The code should be straight forward but I found that it works sometimes well and sometimes not at all. when trying to print the solutions immediately it works fine but when I try to store, use , or do anything else with them, the generator simply keeps giving the same solution over and over
def isvalid(grid,y,x,n):
for i in range(9):
if i!=y and grid[i][x]==n:
return False
if i!=x and grid[y][i]==n:
return False
sy=3*(y//3)
sx=3*(x//3)
for dy in range(3) :
for dx in range(3) :
if sy+dy!=y and sx+dx!=x:
if grid[sy+dy][sx+dx]==n: return False
return True
def solve(grid):
number_list = [1,2,3,4,5,6,7,8,9]
for y in range(9):
for x in range(9):
if grid[y][x]==0:
random.shuffle(number_list)
for i in number_list:
if isvalid(grid,y,x,i):
grid[y][x]=i
yield from solve(grid)
grid[y][x]=0
return
yield grid
with this code the first case works fine and prints different grids but in the #2 one the solutions are the same and the result is true
grid=[[0]*9 for x in range(9)]
s= solve(grid)
# 1
for i in s:
print(i)
# 2
solutions=[]
for i,n in zip(s,range(3)):
solutions.append(i)
print(solutions[0]==solutions[1])
Your code uses a single mutable data structure grid
which the solve function modifies in place at each step. Every yield grid
statement is simply returning a reference to this mutable object, so the list you collect is a list of references to the same thing, in its latest state.

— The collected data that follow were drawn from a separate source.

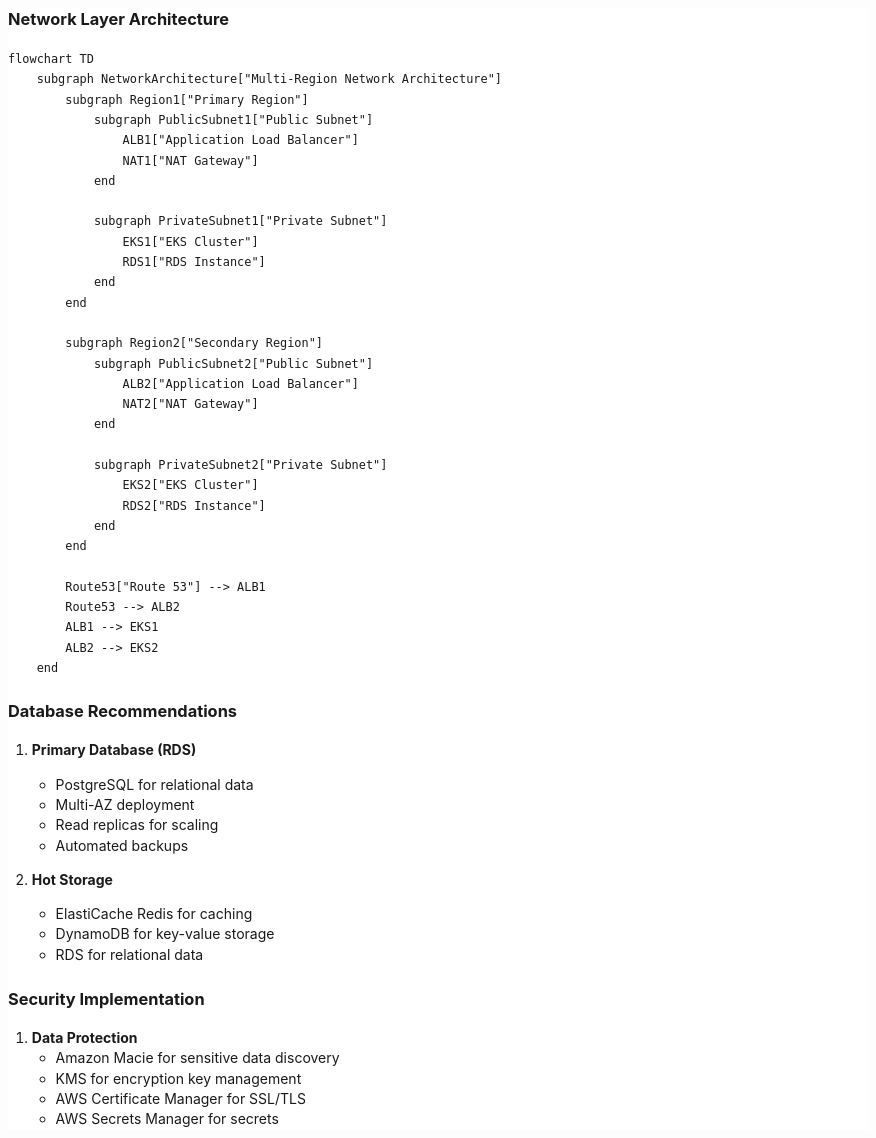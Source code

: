 ### Network Layer Architecture
```mermaid
flowchart TD
    subgraph NetworkArchitecture["Multi-Region Network Architecture"]
        subgraph Region1["Primary Region"]
            subgraph PublicSubnet1["Public Subnet"]
                ALB1["Application Load Balancer"]
                NAT1["NAT Gateway"]
            end
            
            subgraph PrivateSubnet1["Private Subnet"]
                EKS1["EKS Cluster"]
                RDS1["RDS Instance"]
            end
        end
        
        subgraph Region2["Secondary Region"]
            subgraph PublicSubnet2["Public Subnet"]
                ALB2["Application Load Balancer"]
                NAT2["NAT Gateway"]
            end
            
            subgraph PrivateSubnet2["Private Subnet"]
                EKS2["EKS Cluster"]
                RDS2["RDS Instance"]
            end
        end
        
        Route53["Route 53"] --> ALB1
        Route53 --> ALB2
        ALB1 --> EKS1
        ALB2 --> EKS2
    end
```

### Database Recommendations
1. **Primary Database (RDS)**
   - PostgreSQL for relational data
   - Multi-AZ deployment
   - Read replicas for scaling
   - Automated backups

2. **Hot Storage**
   - ElastiCache Redis for caching
   - DynamoDB for key-value storage
   - RDS for relational data

### Security Implementation
1. **Data Protection**
   - Amazon Macie for sensitive data discovery
   - KMS for encryption key management
   - AWS Certificate Manager for SSL/TLS
   - AWS Secrets Manager for secrets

Note: you can see your solutions point to the same object by checking:
print(solutions[0] is solutions[1])
Try yielding a deep copy of the grid each time (if you want to collect a list of them), or print the grids as they are generated rather than collecting them (edit: IIUC your print approach #1 currently shows different solutions as expected):
yield [[entry for entry in row] for row in grid]
This could be memory intensive especially when you start with an empty grid as you have done. Probably better to test with an example which has fewer solutions first.